▸ Your instructions: Scan the data below and copy each line where "more" occurs.

(Data to use Opens)

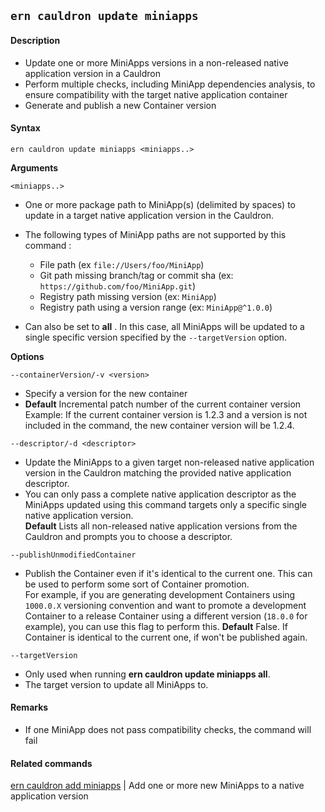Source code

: ## `ern cauldron update miniapps`

#### Description

* Update one or more MiniApps versions in a non-released native application version in a Cauldron  
* Perform multiple checks, including MiniApp dependencies analysis, to ensure compatibility with the target native application container  
* Generate and publish a new Container version  

#### Syntax

`ern cauldron update miniapps <miniapps..>`  

**Arguments**

`<miniapps..>`

* One or more package path to MiniApp(s) (delimited by spaces) to update in a target native application version in the Cauldron.
* The following types of MiniApp paths are not supported by this command :
  - File path (ex `file://Users/foo/MiniApp`)
  - Git path missing branch/tag or commit sha (ex: `https://github.com/foo/MiniApp.git`)
  - Registry path missing version (ex: `MiniApp`)
  - Registry path using a version range (ex: `MiniApp@^1.0.0`)

* Can also be set to **all** . In this case, all MiniApps will be updated to a single specific version specified by the `--targetVersion` option.


**Options**  

`--containerVersion/-v <version>`

* Specify a version for the new container  
* **Default**  Incremental patch number of the current container version  
Example: If the current container version is 1.2.3 and a version is not included in the command, the new container version will be 1.2.4.  

`--descriptor/-d <descriptor>`

* Update the MiniApps to a given target non-released native application version in the Cauldron matching the provided native application descriptor.  
* You can only pass a complete native application descriptor as the MiniApps updated using this command targets only a specific single native application version.  
**Default**  Lists all non-released native application versions from the Cauldron and prompts you to choose a descriptor.   

`--publishUnmodifiedContainer`

* Publish the Container even if it's identical to the current one. This can be used to perform some sort of Container promotion.  
For example, if you are generating development Containers using `1000.0.X` versioning convention and want to promote a development Container to a release Container using a different version (`18.0.0` for example), you can use this flag to perform this.
**Default** False. If Container is identical to the current one, if won't be published again.

 `--targetVersion`

 * Only used when running **ern cauldron update miniapps all**.
 * The target version to update all MiniApps to.

#### Remarks

* If one MiniApp does not pass compatibility checks, the command will fail

#### Related commands
 [ern cauldron add miniapps] | Add one or more new MiniApps to a native application version

[ern cauldron add miniapps]: ../add/miniapps.md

(Data to use Closes)

▸ Your solution:
* Update one or more MiniApps versions in a non-released native application version in a Cauldron  
* One or more package path to MiniApp(s) (delimited by spaces) to update in a target native application version in the Cauldron.
 [ern cauldron add miniapps] | Add one or more new MiniApps to a native application version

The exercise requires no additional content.